Su An’an acababa de acomodar a Qiuqiu cuando Pequeño Rosa la instó con impaciencia:
[Su Alteza, ¿no dijo Gran Pez que iba a contarlo todo?
¡Date prisa y llévatelo a tu habitación!]
[¿Cuál es la prisa?]
Su An’an bajó la mirada, ajustando los parámetros de la cámara termostática, y de reojo vio a Lan Cangming de pie en el umbral de la puerta.
La espalda del Mariscal Sirena estaba recta como una tabla, y su hermoso rostro estaba tan tenso como un bloque de hielo milenario.
[¡Me preocupa que la boca que le acaba de crecer a Gran Pez vuelva a desaparecer!
El Clan de Sirenas es conocido por ser muy reservado.
¡Se lo guardan todo hasta que se pudre por dentro!]
[En los cuentos de hadas de la Tierra Antigua, la Pequeña Sirena murió sin decirle nunca al príncipe que fue ella quien realmente lo había salvado.]

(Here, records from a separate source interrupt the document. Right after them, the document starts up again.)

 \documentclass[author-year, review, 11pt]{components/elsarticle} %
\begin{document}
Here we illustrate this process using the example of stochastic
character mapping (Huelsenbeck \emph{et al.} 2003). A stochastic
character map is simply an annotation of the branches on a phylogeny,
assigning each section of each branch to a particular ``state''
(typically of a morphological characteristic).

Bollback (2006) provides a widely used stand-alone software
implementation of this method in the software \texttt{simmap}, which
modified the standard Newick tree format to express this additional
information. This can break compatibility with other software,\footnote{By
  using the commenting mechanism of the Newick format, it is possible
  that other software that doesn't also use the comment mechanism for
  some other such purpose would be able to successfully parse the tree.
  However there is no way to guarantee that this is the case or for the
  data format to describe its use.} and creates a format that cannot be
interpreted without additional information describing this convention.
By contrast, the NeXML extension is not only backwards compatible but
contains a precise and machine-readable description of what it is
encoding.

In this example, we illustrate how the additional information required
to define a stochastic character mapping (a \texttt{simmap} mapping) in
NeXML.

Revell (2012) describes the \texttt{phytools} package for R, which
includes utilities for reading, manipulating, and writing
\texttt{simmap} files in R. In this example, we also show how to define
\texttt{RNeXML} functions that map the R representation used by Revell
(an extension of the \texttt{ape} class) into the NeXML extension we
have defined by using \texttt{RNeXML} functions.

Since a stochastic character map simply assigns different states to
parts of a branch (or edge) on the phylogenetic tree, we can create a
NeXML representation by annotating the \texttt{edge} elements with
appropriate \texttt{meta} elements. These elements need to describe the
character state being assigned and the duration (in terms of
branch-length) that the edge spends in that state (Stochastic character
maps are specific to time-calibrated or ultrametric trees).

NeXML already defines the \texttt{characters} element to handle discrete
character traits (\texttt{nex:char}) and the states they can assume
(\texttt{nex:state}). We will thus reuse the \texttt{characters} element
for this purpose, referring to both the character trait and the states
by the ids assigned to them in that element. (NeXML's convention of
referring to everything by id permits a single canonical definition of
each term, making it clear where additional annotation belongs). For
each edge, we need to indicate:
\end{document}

[Su monólogo interior ahora mismo es definitivamente el trío clásico: «Estoy bien», «no te preocupes por mí», «¡prefiero morir antes que hablar!»]
Pequeño Rosa estaba tan ansioso que prácticamente saltaba sin parar:
[Si alargas esto más, se volverá a convertir en un Pez Congelado.]

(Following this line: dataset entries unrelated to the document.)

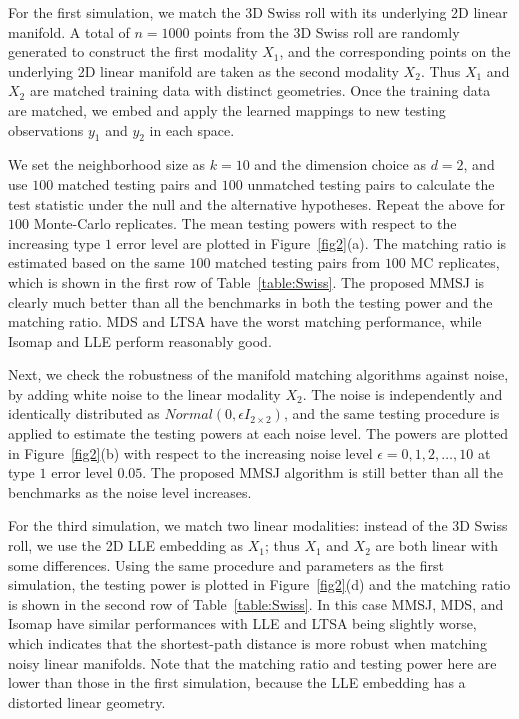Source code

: \documentclass[times,twocolumn,final]{elsarticle}
\begin{document}
For the first simulation, we match the 3D Swiss roll with its underlying 2D linear manifold. A total of $n=1000$ points from the 3D Swiss roll are randomly generated to construct the first modality $X_{1}$, and the corresponding points on the underlying 2D linear manifold are taken as the second modality $X_{2}$. Thus $X_{1}$ and $X_{2}$ are matched training data with distinct geometries. Once the training data are matched, we embed and apply the learned mappings to new testing observations $y_{1}$ and $y_{2}$ in each space.

We set the neighborhood size as $k=10$ and the dimension choice as $d=2$, and use $100$ matched testing pairs and $100$ unmatched testing pairs to calculate the test statistic under the null and the alternative hypotheses. Repeat the above for $100$ Monte-Carlo replicates. The mean testing powers with respect to the increasing type $1$ error level are plotted in Figure~\ref{fig2}(a). The matching ratio is estimated based on the same $100$ matched testing pairs from $100$ MC replicates, which is shown in the first row of Table~\ref{table:Swiss}. The proposed MMSJ is clearly much better than all the benchmarks in both the testing power and the matching ratio. MDS and LTSA have the worst matching performance, while Isomap and LLE perform reasonably good.

Next, we check the robustness of the manifold matching algorithms against noise, by adding white noise to the linear modality $X_{2}$. The noise is independently and identically distributed as $Normal(0, \epsilon I_{2 \times 2})$, and the same testing procedure is applied to estimate the testing powers at each noise level. The powers are plotted in Figure~\ref{fig2}(b) with respect to the increasing noise level $\epsilon = 0,1,2,\ldots,10$ at type $1$ error level $0.05$. The proposed MMSJ algorithm is still better than all the benchmarks as the noise level increases.

For the third simulation, we match two linear modalities: instead of the 3D Swiss roll, we use the 2D LLE embedding as $X_{1}$; thus $X_{1}$ and $X_{2}$ are both linear with some differences. Using the same procedure and parameters as the first simulation, the testing power is plotted in Figure~\ref{fig2}(d) and the matching ratio is shown in the second row of Table~\ref{table:Swiss}. In this case MMSJ, MDS, and Isomap have similar performances with LLE and LTSA being slightly worse, which indicates that the shortest-path distance is more robust when matching noisy linear manifolds. Note that the matching ratio and testing power here are lower than those in the first simulation, because the LLE embedding has a distorted linear geometry. 
\end{document}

[¡Eso tiene mucho sentido!]
Su An’an se giró para mirar a Lan Cangming.
Sus ojos azul verdoso eran como un estanque profundo y helado, pero bajo su mirada aparecieron las más leves ondas en su superficie.
—Vamos.
A la habitación.
Su An’an le agarró bruscamente su mano helada y caminó a grandes zancadas hacia el dormitorio.
El color de los ojos de Lan Cangming se oscureció.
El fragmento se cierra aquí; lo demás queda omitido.